### RECORDS PROVIDED
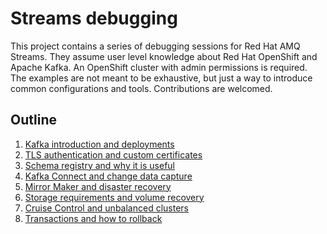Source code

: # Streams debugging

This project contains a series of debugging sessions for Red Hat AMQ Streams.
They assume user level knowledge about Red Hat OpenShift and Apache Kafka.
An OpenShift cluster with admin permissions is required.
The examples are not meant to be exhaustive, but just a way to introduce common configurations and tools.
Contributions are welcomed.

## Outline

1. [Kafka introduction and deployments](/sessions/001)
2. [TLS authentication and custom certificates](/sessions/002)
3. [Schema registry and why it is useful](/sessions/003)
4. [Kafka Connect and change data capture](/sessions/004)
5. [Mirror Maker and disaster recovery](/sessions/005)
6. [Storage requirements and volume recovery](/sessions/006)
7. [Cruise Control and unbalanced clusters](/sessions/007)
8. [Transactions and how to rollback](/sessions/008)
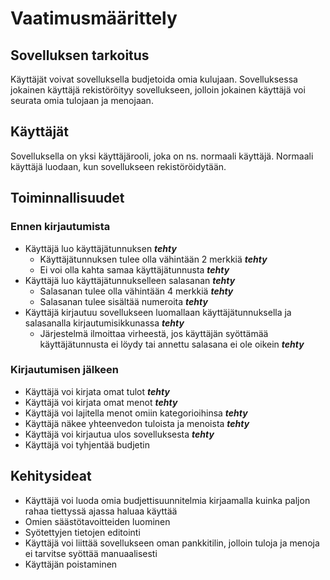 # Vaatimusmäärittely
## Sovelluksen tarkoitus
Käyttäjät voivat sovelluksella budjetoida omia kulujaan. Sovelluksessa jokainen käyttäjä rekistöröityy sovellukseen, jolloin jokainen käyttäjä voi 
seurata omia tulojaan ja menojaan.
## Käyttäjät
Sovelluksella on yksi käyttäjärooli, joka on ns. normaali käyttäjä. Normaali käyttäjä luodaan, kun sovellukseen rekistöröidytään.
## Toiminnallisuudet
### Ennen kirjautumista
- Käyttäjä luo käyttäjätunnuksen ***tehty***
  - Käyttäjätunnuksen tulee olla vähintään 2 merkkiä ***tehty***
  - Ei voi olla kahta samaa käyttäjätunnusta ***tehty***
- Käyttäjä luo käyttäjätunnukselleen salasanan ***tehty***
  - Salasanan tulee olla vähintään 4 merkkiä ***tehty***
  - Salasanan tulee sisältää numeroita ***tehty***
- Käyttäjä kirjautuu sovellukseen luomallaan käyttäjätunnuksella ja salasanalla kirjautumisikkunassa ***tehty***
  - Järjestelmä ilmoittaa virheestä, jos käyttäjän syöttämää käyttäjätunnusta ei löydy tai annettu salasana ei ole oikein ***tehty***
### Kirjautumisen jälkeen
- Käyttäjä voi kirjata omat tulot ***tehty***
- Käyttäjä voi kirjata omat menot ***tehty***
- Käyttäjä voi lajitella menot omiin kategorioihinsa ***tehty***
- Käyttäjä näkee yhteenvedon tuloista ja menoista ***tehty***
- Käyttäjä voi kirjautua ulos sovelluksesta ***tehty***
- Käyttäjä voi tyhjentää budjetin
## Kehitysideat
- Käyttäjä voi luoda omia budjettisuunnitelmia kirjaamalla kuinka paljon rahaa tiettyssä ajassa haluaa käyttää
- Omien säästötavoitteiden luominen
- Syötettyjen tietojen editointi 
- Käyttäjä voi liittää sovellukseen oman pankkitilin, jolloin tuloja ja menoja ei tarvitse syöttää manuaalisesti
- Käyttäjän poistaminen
==
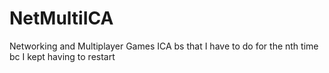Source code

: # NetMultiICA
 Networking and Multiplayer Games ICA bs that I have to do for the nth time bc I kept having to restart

### TASK ITEM
Give again, exactly as written above, each line from the one that has "4. [Kafka Connect" to the one that has "## Sovelluksen tarkoitus", both included; omit the pictures.

### SOLUTION
4. [Kafka Connect and change data capture](/sessions/004)
5. [Mirror Maker and disaster recovery](/sessions/005)
6. [Storage requirements and volume recovery](/sessions/006)
7. [Cruise Control and unbalanced clusters](/sessions/007)
8. [Transactions and how to rollback](/sessions/008)
 # Vaatimusmäärittely
## Sovelluksen tarkoitus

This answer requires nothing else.